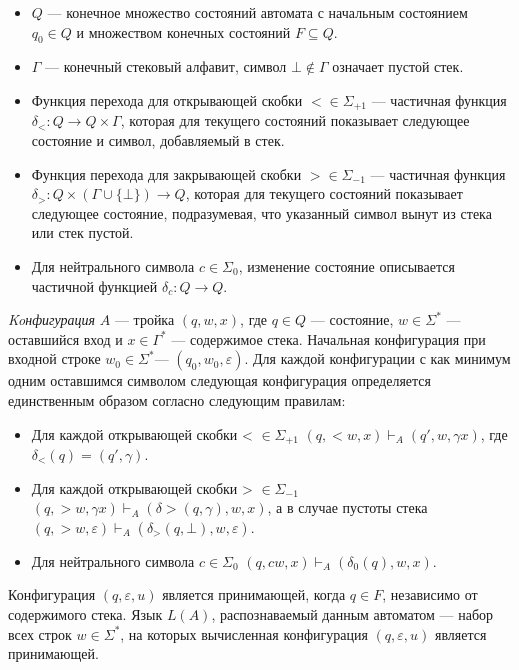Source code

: \documentclass{spbau-diploma}
\begin{document}
\begin{itemize}
	\item $Q$ --- конечное множество состояний автомата с начальным состоянием $q_0 \in Q$ и множеством конечных состояний $F  \subseteq Q$.
	\item $\Gamma$ --- конечный стековый алфавит, символ $\bot \not\in \Gamma$ означает пустой стек. 
         \item Функция перехода  для открывающей скобки $< \in \Sigma_{+1}$  --- частичная функция $\delta_<: Q \rightarrow Q \times \Gamma$, которая для текущего состояний показывает следующее состояние и символ, добавляемый в стек.
         \item Функция перехода  для закрывающей скобки $> \in \Sigma_{-1}$  --- частичная функция $\delta_>: Q \times (\Gamma \cup \{ \bot \}) \rightarrow Q$, которая для текущего состояний показывает следующее состояние,  подразумевая, что указанный символ вынут из стека или стек пустой.
	\item Для нейтрального символа $c \in \Sigma_0$, изменение состояние описывается частичной функцией $\delta_c: Q \rightarrow Q$.
\end{itemize}
\textit{Koнфигурация} $A$ --- тройка $(q, w, x)$, где $q \in Q$ --- состояние, $w \in \Sigma^*$ --- оставшийся вход и $x \in \Gamma^*$ --- содержимое стека. Начальная конфигурация при входной строке $w_0 \in \Sigma^*$--- $(q_0, w_0, \varepsilon)$. Для каждой конфигурации с как минимум одним оставшимся символом следующая конфигурация определяется единственным образом согласно следующим правилам:
\begin{itemize}
         \item Для каждой открывающей скобки < $\in \Sigma_{+1}$  $(q, <w, x) \vdash_A (q', w,  \gamma x)$, где $\delta_<(q) = (q', \gamma)$.
         \item Для каждой открывающей скобки > $\in \Sigma_{-1}$  $(q, >w,\gamma x) \vdash_A (\delta >(q, \gamma),  w, x)$, а в случае пустоты стека $(q, >w, \varepsilon) \vdash_A (\delta_>(q, \bot),  w, \varepsilon)$.
	\item Для нейтрального символа $c \in \Sigma_0$ $(q, cw, x) \vdash_A (\delta_0(q),  w, x)$.
\end{itemize}
Конфигурация $(q, \varepsilon, u)$ является принимающей, когда $q \in F$, независимо от содержимого стека. Язык $L(A)$, распознаваемый данным автоматом --- набор всех строк $w \in \Sigma^*$, на которых вычисленная конфигурация  $(q, \varepsilon, u)$ является принимающей. \par
\end{document}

◆ TASK TO CARRY OUT: Word for word, print out all of the records above; pass over the pictures.

◆ TASK OUTPUT:
Source code

: \documentclass{spbau-diploma}
\begin{document}
\begin{itemize}
	\item $Q$ --- конечное множество состояний автомата с начальным состоянием $q_0 \in Q$ и множеством конечных состояний $F  \subseteq Q$.
	\item $\Gamma$ --- конечный стековый алфавит, символ $\bot \not\in \Gamma$ означает пустой стек. 
         \item Функция перехода  для открывающей скобки $< \in \Sigma_{+1}$  --- частичная функция $\delta_<: Q \rightarrow Q \times \Gamma$, которая для текущего состояний показывает следующее состояние и символ, добавляемый в стек.
         \item Функция перехода  для закрывающей скобки $> \in \Sigma_{-1}$  --- частичная функция $\delta_>: Q \times (\Gamma \cup \{ \bot \}) \rightarrow Q$, которая для текущего состояний показывает следующее состояние,  подразумевая, что указанный символ вынут из стека или стек пустой.
	\item Для нейтрального символа $c \in \Sigma_0$, изменение состояние описывается частичной функцией $\delta_c: Q \rightarrow Q$.
\end{itemize}
\textit{Koнфигурация} $A$ --- тройка $(q, w, x)$, где $q \in Q$ --- состояние, $w \in \Sigma^*$ --- оставшийся вход и $x \in \Gamma^*$ --- содержимое стека. Начальная конфигурация при входной строке $w_0 \in \Sigma^*$--- $(q_0, w_0, \varepsilon)$. Для каждой конфигурации с как минимум одним оставшимся символом следующая конфигурация определяется единственным образом согласно следующим правилам:
\begin{itemize}
         \item Для каждой открывающей скобки < $\in \Sigma_{+1}$  $(q, <w, x) \vdash_A (q', w,  \gamma x)$, где $\delta_<(q) = (q', \gamma)$.
         \item Для каждой открывающей скобки > $\in \Sigma_{-1}$  $(q, >w,\gamma x) \vdash_A (\delta >(q, \gamma),  w, x)$, а в случае пустоты стека $(q, >w, \varepsilon) \vdash_A (\delta_>(q, \bot),  w, \varepsilon)$.
	\item Для нейтрального символа $c \in \Sigma_0$ $(q, cw, x) \vdash_A (\delta_0(q),  w, x)$.
\end{itemize}
Конфигурация $(q, \varepsilon, u)$ является принимающей, когда $q \in F$, независимо от содержимого стека. Язык $L(A)$, распознаваемый данным автоматом --- набор всех строк $w \in \Sigma^*$, на которых вычисленная конфигурация  $(q, \varepsilon, u)$ является принимающей. \par
\end{document}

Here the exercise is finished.